My yoga teacher is AMAZING! There isn't one class in which she doesn't have us do at least one pose of a modification of a pose that is 100% new to me. I have been going to her classes for five years now, and even though I don't go as often as I'd like (I really cannot afford it, I wish I could!), I know for sure that she's always learning and adding more poses to her own practice and she plans her classes very carefully. It's truly a gift to do yoga under her guidance.

In any case, I enjoyed every minute of it and I'm going to try my best not to be so sedentary. I'm truly in horrible shape! (I'll try to share more about that later).

P.S. Thanks for your supportive comment to my previous post, What Now? I don't think it's a school thing at all, my colleague was just being "hirself." Sigh... I should have known better and not done the presentation. It's ok, and I defended myself from the very beginning of our talk, since this particular class is NOT representative of how most of my classes go, so I'm not really in the wrong. It was just annoying to have to sit there and be preached to by this person who is younger and more inexperienced than I am and who actually doesn't do anything for the program except chime in once in a while to say what I should do -- which I actually appreciate, even though it's much more work for me. In Spanish, everything, syllabi, exams, everything but individual classes/lessons is planned by "higher ups" so the graduate students and lecturers can teach uniformly.
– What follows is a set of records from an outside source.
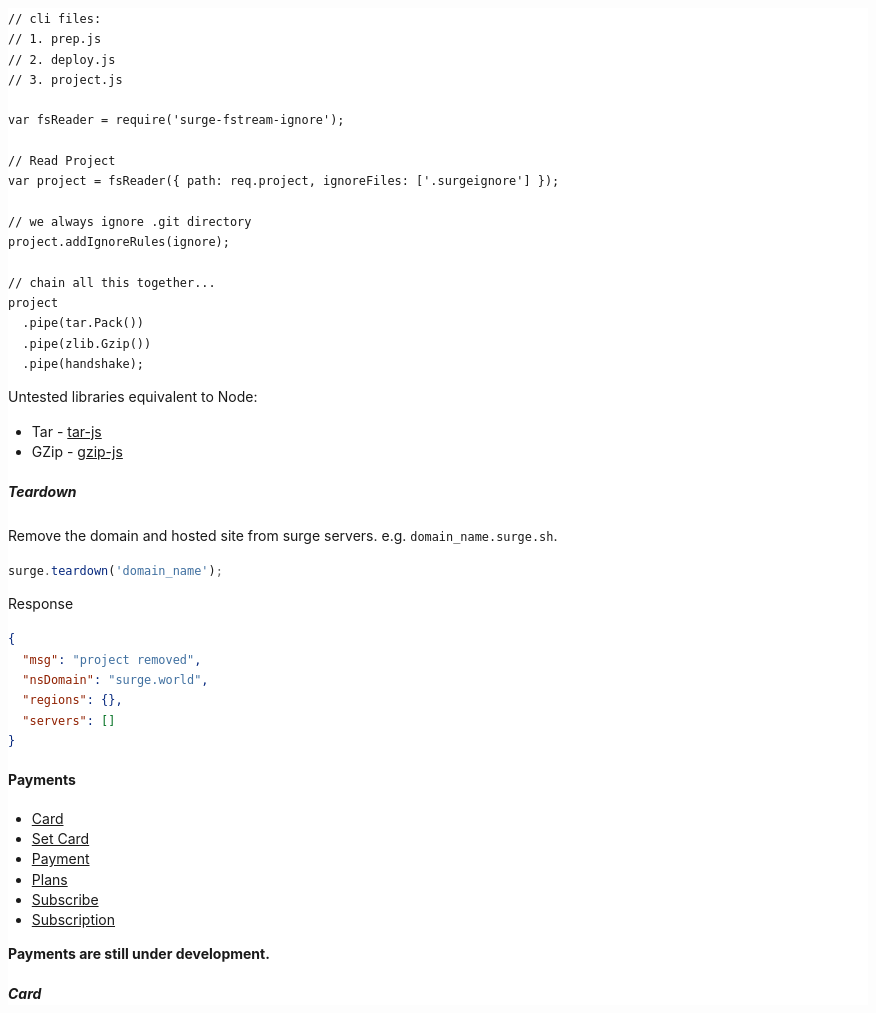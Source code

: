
 ```node
// cli files:
// 1. prep.js
// 2. deploy.js
// 3. project.js

var fsReader = require('surge-fstream-ignore');

// Read Project
var project = fsReader({ path: req.project, ignoreFiles: ['.surgeignore'] });

// we always ignore .git directory
project.addIgnoreRules(ignore);

// chain all this together...
project
  .pipe(tar.Pack())
  .pipe(zlib.Gzip())
  .pipe(handshake);
```

Untested libraries equivalent to Node:

- Tar - [tar-js](https://github.com/beatgammit/tar-js)
- GZip - [gzip-js](https://github.com/beatgammit/gzip-js)

##### Teardown

Remove the domain and hosted site from surge servers. e.g. `domain_name.surge.sh`.

```javascript
surge.teardown('domain_name');
```

Response

```json
{
  "msg": "project removed",
  "nsDomain": "surge.world",
  "regions": {},
  "servers": []
}
```

#### Payments

- [Card](#card)
- [Set Card](#set-card)
- [Payment](#payment)
- [Plans](#plans)
- [Subscribe](#subscribe)
- [Subscription](#subscription)

**Payments are still under development.**

##### Card
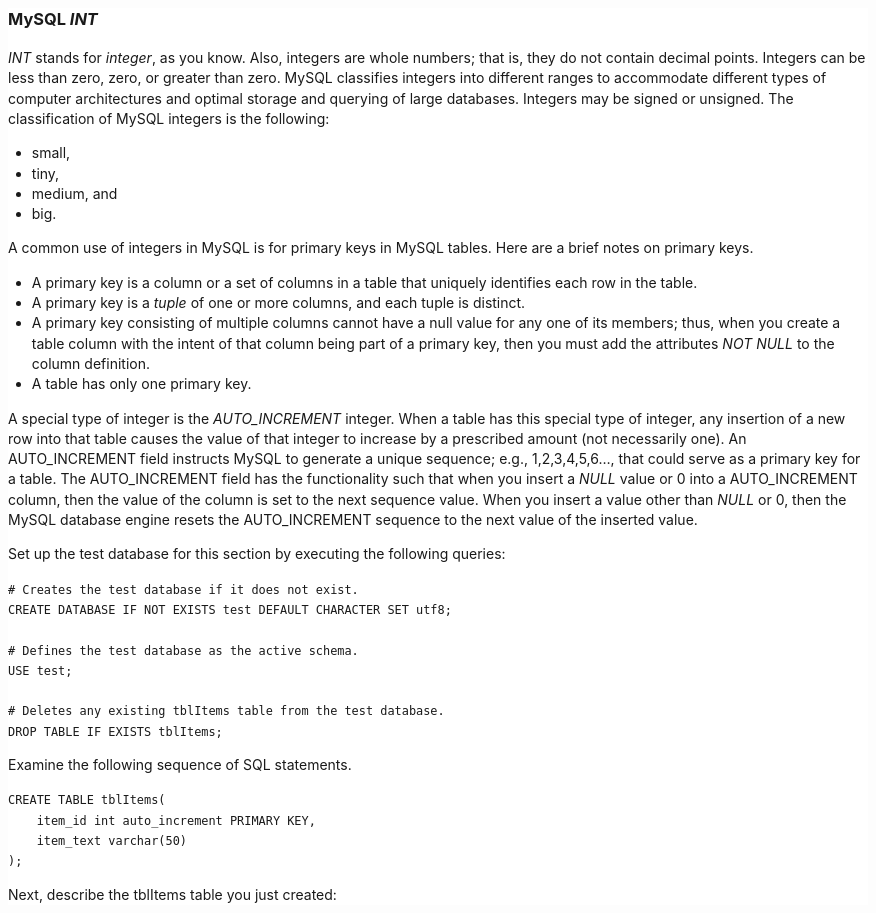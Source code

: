 ### **MySQL *INT***

*INT* stands for *integer*, as you know. Also, integers are whole numbers; that is, they do not contain decimal points. Integers can be less than zero, zero, or greater than zero. MySQL classifies integers into different ranges to accommodate different types of computer architectures and optimal storage and querying of large databases. Integers may be signed or unsigned. The classification of MySQL integers is the following:

- small,
- tiny,
- medium, and
- big.

A common use of integers in MySQL is for primary keys in MySQL tables. Here are a brief notes on primary keys.

- A primary key is a column or a set of columns in a table that uniquely identifies each row in the table.
- A primary key is a *tuple* of one or more columns, and each tuple is distinct.
- A primary key consisting of multiple columns cannot have a null value for any one of its members; thus, when you create a table column with the intent of that column being part of a primary key, then you must add the attributes *NOT NULL* to the column definition.
- A table has only one primary key.

A special type of integer is the *AUTO_INCREMENT* integer. When a table has this special type of integer, any insertion of a new row into that table causes the value of that integer to increase by a prescribed amount (not necessarily one). An AUTO_INCREMENT field instructs MySQL to generate a unique sequence; e.g., 1,2,3,4,5,6…, that could serve as a primary key for a table. The AUTO_INCREMENT field has the functionality such that when you insert a *NULL* value or 0 into a AUTO_INCREMENT column, then the value of the column is set to the next sequence value. When you insert a value other than *NULL* or 0, then the MySQL database engine resets the AUTO_INCREMENT sequence to the next value of the inserted value.

Set up the test database for this section by executing the following queries:

```MySQL
# Creates the test database if it does not exist.
CREATE DATABASE IF NOT EXISTS test DEFAULT CHARACTER SET utf8;

# Defines the test database as the active schema.
USE test;

# Deletes any existing tblItems table from the test database.
DROP TABLE IF EXISTS tblItems;
```

Examine the following sequence of SQL statements.

```mysql
CREATE TABLE tblItems(
    item_id int auto_increment PRIMARY KEY,
    item_text varchar(50)
);
```

Next, describe the tblItems table you just created:
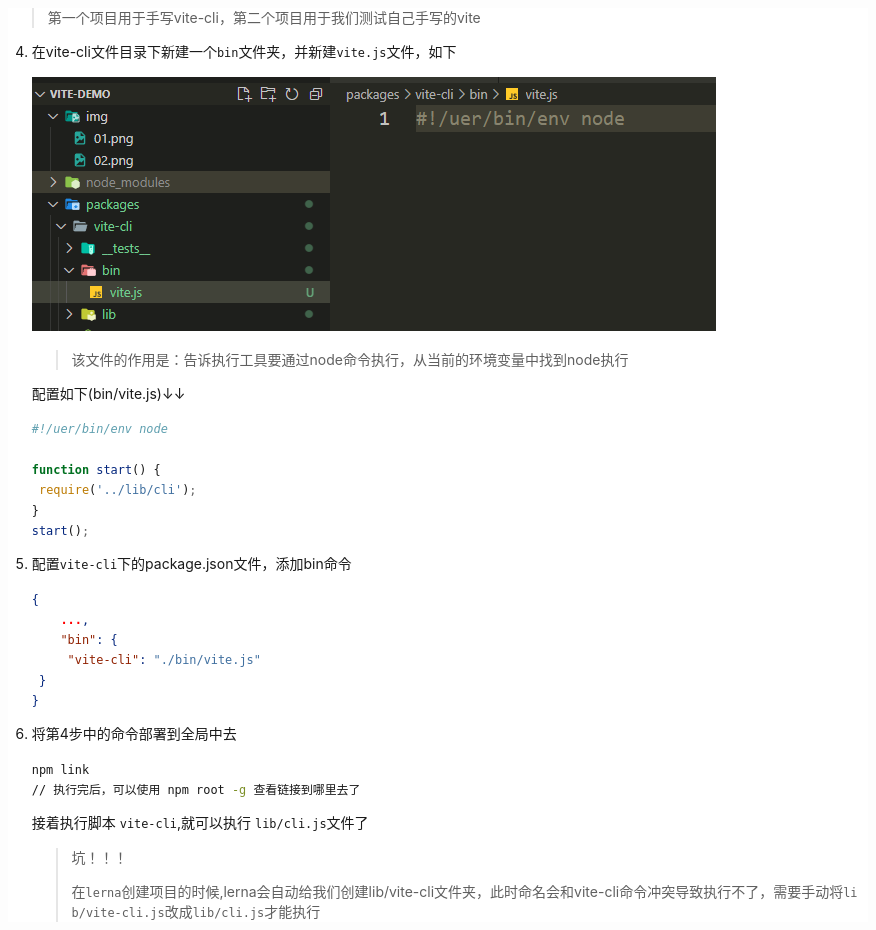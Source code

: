    > 第一个项目用于手写vite-cli，第二个项目用于我们测试自己手写的vite

4. 在vite-cli文件目录下新建一个`bin`文件夹，并新建`vite.js`文件，如下

   ![](img/03.png)

   > 该文件的作用是：告诉执行工具要通过node命令执行，从当前的环境变量中找到node执行

   配置如下(bin/vite.js)↓↓

   ```js
   #!/uer/bin/env node
   
   function start() {
   	require('../lib/cli');
   }
   start();
   ```

5. 配置`vite-cli`下的package.json文件，添加bin命令

   ```json
   {
       ...,
       "bin": {
       	"vite-cli": "./bin/vite.js"
   	}
   }
   ```

6. 将第4步中的命令部署到全局中去

   ```bash
   npm link
   // 执行完后，可以使用 npm root -g 查看链接到哪里去了
   ```

   接着执行脚本 `vite-cli`,就可以执行 `lib/cli.js`文件了

   > 坑！！！
   >
   > 在`lerna`创建项目的时候,lerna会自动给我们创建lib/vite-cli文件夹，此时命名会和vite-cli命令冲突导致执行不了，需要手动将`lib/vite-cli.js`改成`lib/cli.js`才能执行
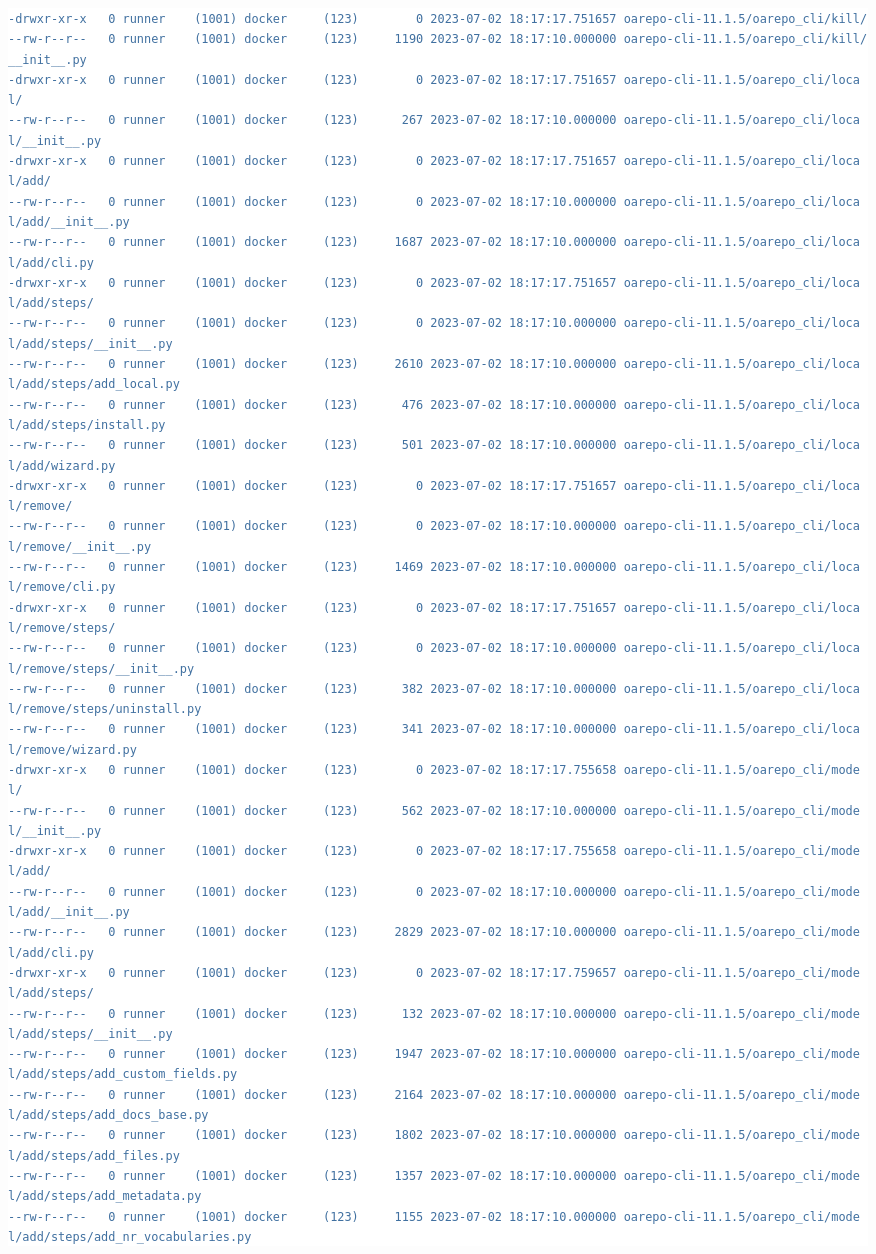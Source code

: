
 ```diff
-drwxr-xr-x   0 runner    (1001) docker     (123)        0 2023-07-02 18:17:17.751657 oarepo-cli-11.1.5/oarepo_cli/kill/
--rw-r--r--   0 runner    (1001) docker     (123)     1190 2023-07-02 18:17:10.000000 oarepo-cli-11.1.5/oarepo_cli/kill/__init__.py
-drwxr-xr-x   0 runner    (1001) docker     (123)        0 2023-07-02 18:17:17.751657 oarepo-cli-11.1.5/oarepo_cli/local/
--rw-r--r--   0 runner    (1001) docker     (123)      267 2023-07-02 18:17:10.000000 oarepo-cli-11.1.5/oarepo_cli/local/__init__.py
-drwxr-xr-x   0 runner    (1001) docker     (123)        0 2023-07-02 18:17:17.751657 oarepo-cli-11.1.5/oarepo_cli/local/add/
--rw-r--r--   0 runner    (1001) docker     (123)        0 2023-07-02 18:17:10.000000 oarepo-cli-11.1.5/oarepo_cli/local/add/__init__.py
--rw-r--r--   0 runner    (1001) docker     (123)     1687 2023-07-02 18:17:10.000000 oarepo-cli-11.1.5/oarepo_cli/local/add/cli.py
-drwxr-xr-x   0 runner    (1001) docker     (123)        0 2023-07-02 18:17:17.751657 oarepo-cli-11.1.5/oarepo_cli/local/add/steps/
--rw-r--r--   0 runner    (1001) docker     (123)        0 2023-07-02 18:17:10.000000 oarepo-cli-11.1.5/oarepo_cli/local/add/steps/__init__.py
--rw-r--r--   0 runner    (1001) docker     (123)     2610 2023-07-02 18:17:10.000000 oarepo-cli-11.1.5/oarepo_cli/local/add/steps/add_local.py
--rw-r--r--   0 runner    (1001) docker     (123)      476 2023-07-02 18:17:10.000000 oarepo-cli-11.1.5/oarepo_cli/local/add/steps/install.py
--rw-r--r--   0 runner    (1001) docker     (123)      501 2023-07-02 18:17:10.000000 oarepo-cli-11.1.5/oarepo_cli/local/add/wizard.py
-drwxr-xr-x   0 runner    (1001) docker     (123)        0 2023-07-02 18:17:17.751657 oarepo-cli-11.1.5/oarepo_cli/local/remove/
--rw-r--r--   0 runner    (1001) docker     (123)        0 2023-07-02 18:17:10.000000 oarepo-cli-11.1.5/oarepo_cli/local/remove/__init__.py
--rw-r--r--   0 runner    (1001) docker     (123)     1469 2023-07-02 18:17:10.000000 oarepo-cli-11.1.5/oarepo_cli/local/remove/cli.py
-drwxr-xr-x   0 runner    (1001) docker     (123)        0 2023-07-02 18:17:17.751657 oarepo-cli-11.1.5/oarepo_cli/local/remove/steps/
--rw-r--r--   0 runner    (1001) docker     (123)        0 2023-07-02 18:17:10.000000 oarepo-cli-11.1.5/oarepo_cli/local/remove/steps/__init__.py
--rw-r--r--   0 runner    (1001) docker     (123)      382 2023-07-02 18:17:10.000000 oarepo-cli-11.1.5/oarepo_cli/local/remove/steps/uninstall.py
--rw-r--r--   0 runner    (1001) docker     (123)      341 2023-07-02 18:17:10.000000 oarepo-cli-11.1.5/oarepo_cli/local/remove/wizard.py
-drwxr-xr-x   0 runner    (1001) docker     (123)        0 2023-07-02 18:17:17.755658 oarepo-cli-11.1.5/oarepo_cli/model/
--rw-r--r--   0 runner    (1001) docker     (123)      562 2023-07-02 18:17:10.000000 oarepo-cli-11.1.5/oarepo_cli/model/__init__.py
-drwxr-xr-x   0 runner    (1001) docker     (123)        0 2023-07-02 18:17:17.755658 oarepo-cli-11.1.5/oarepo_cli/model/add/
--rw-r--r--   0 runner    (1001) docker     (123)        0 2023-07-02 18:17:10.000000 oarepo-cli-11.1.5/oarepo_cli/model/add/__init__.py
--rw-r--r--   0 runner    (1001) docker     (123)     2829 2023-07-02 18:17:10.000000 oarepo-cli-11.1.5/oarepo_cli/model/add/cli.py
-drwxr-xr-x   0 runner    (1001) docker     (123)        0 2023-07-02 18:17:17.759657 oarepo-cli-11.1.5/oarepo_cli/model/add/steps/
--rw-r--r--   0 runner    (1001) docker     (123)      132 2023-07-02 18:17:10.000000 oarepo-cli-11.1.5/oarepo_cli/model/add/steps/__init__.py
--rw-r--r--   0 runner    (1001) docker     (123)     1947 2023-07-02 18:17:10.000000 oarepo-cli-11.1.5/oarepo_cli/model/add/steps/add_custom_fields.py
--rw-r--r--   0 runner    (1001) docker     (123)     2164 2023-07-02 18:17:10.000000 oarepo-cli-11.1.5/oarepo_cli/model/add/steps/add_docs_base.py
--rw-r--r--   0 runner    (1001) docker     (123)     1802 2023-07-02 18:17:10.000000 oarepo-cli-11.1.5/oarepo_cli/model/add/steps/add_files.py
--rw-r--r--   0 runner    (1001) docker     (123)     1357 2023-07-02 18:17:10.000000 oarepo-cli-11.1.5/oarepo_cli/model/add/steps/add_metadata.py
--rw-r--r--   0 runner    (1001) docker     (123)     1155 2023-07-02 18:17:10.000000 oarepo-cli-11.1.5/oarepo_cli/model/add/steps/add_nr_vocabularies.py
```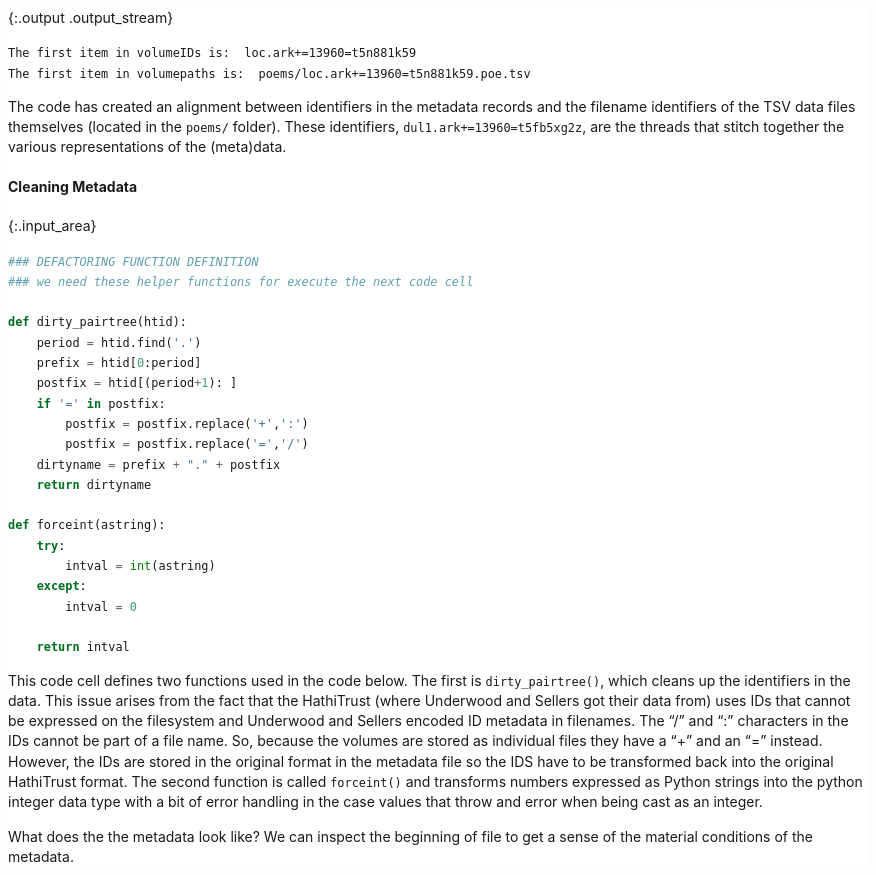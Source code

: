 
{:.output .output_stream}
```
The first item in volumeIDs is:  loc.ark+=13960=t5n881k59
The first item in volumepaths is:  poems/loc.ark+=13960=t5n881k59.poe.tsv

```

The code has created an alignment between identifiers in the metadata records and the filename identifiers of the TSV data files themselves (located in the `poems/` folder). These identifiers, `dul1.ark+=13960=t5fb5xg2z`, are the threads that stitch together the various representations of the (meta)data.

#### Cleaning Metadata



{:.input_area}
```python
### DEFACTORING FUNCTION DEFINITION
### we need these helper functions for execute the next code cell

def dirty_pairtree(htid):
    period = htid.find('.')
    prefix = htid[0:period]
    postfix = htid[(period+1): ]
    if '=' in postfix:
        postfix = postfix.replace('+',':')
        postfix = postfix.replace('=','/')
    dirtyname = prefix + "." + postfix
    return dirtyname

def forceint(astring):
    try:
        intval = int(astring)
    except:
        intval = 0

    return intval
```


This code cell defines two functions used in the code below. The first is `dirty_pairtree()`, which cleans up the identifiers in the data. This issue arises from the fact that the HathiTrust (where Underwood and Sellers got their data from) uses IDs that cannot be expressed on the filesystem and Underwood and Sellers encoded ID metadata in filenames. The “/” and “:” characters in the IDs cannot be part of a file name. So, because the volumes are stored as individual files they have a “+” and an “=” instead. However, the IDs are stored in the original format in the metadata file so the IDS have to be transformed back into the original HathiTrust format.  The second function is called `forceint()` and transforms numbers expressed as Python strings into the python integer data type with a bit of error handling in the case values that throw and error when being cast as an integer.

What does the the metadata look like? We can inspect the beginning of file to get a sense of the material conditions of the metadata.

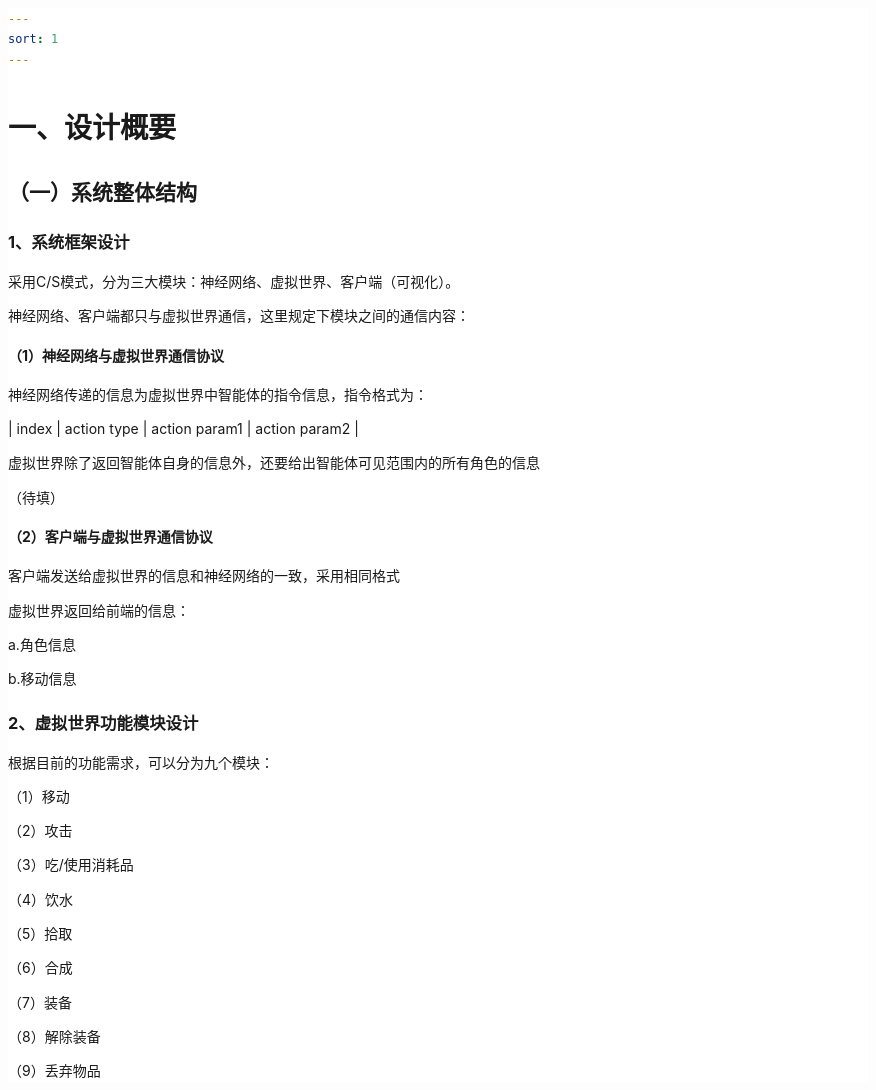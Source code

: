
 ```yaml
---
sort: 1
---
```


# 一、设计概要

## （一）系统整体结构

### 1、系统框架设计

采用C/S模式，分为三大模块：神经网络、虚拟世界、客户端（可视化）。

神经网络、客户端都只与虚拟世界通信，这里规定下模块之间的通信内容：

#### （1）神经网络与虚拟世界通信协议

神经网络传递的信息为虚拟世界中智能体的指令信息，指令格式为：

| index | action type | action param1 | action param2 |

虚拟世界除了返回智能体自身的信息外，还要给出智能体可见范围内的所有角色的信息

（待填）

#### （2）客户端与虚拟世界通信协议

客户端发送给虚拟世界的信息和神经网络的一致，采用相同格式

虚拟世界返回给前端的信息：

a.角色信息

b.移动信息

### 2、虚拟世界功能模块设计

根据目前的功能需求，可以分为九个模块：

（1）移动

（2）攻击

（3）吃/使用消耗品

（4）饮水

（5）拾取

（6）合成

（7）装备

（8）解除装备

（9）丢弃物品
Thankfully, s/he says s/he's not required to share the evaluation with anyone, it's just between hir and me -- it's not part of the dossier they send to the dean for my renewal. That is good!

1 comment:

What Now? said...

I'm glad it wasn't official.

I once had a peer review from a colleague, and her write-up included all sorts of things I could do differently. I know she meant it in a generous spirit, and she and I had a good conversation afterward in which I talked about why I didn't do many of those things, which I'd already thought about before, and I felt so good about the interaction ... but then she sent her unchanged written feedback to the Academic Dean with no mention of the conversation she and I had had. I was really frustrated, but I also felt that I couldn't say anything because I never want to appear to be unwilling to hear critical feedback. It all turned out fine -- that was years ago, and clearly the school has decided I'm a fine teacher -- but it made me a little wary of evaluations after that.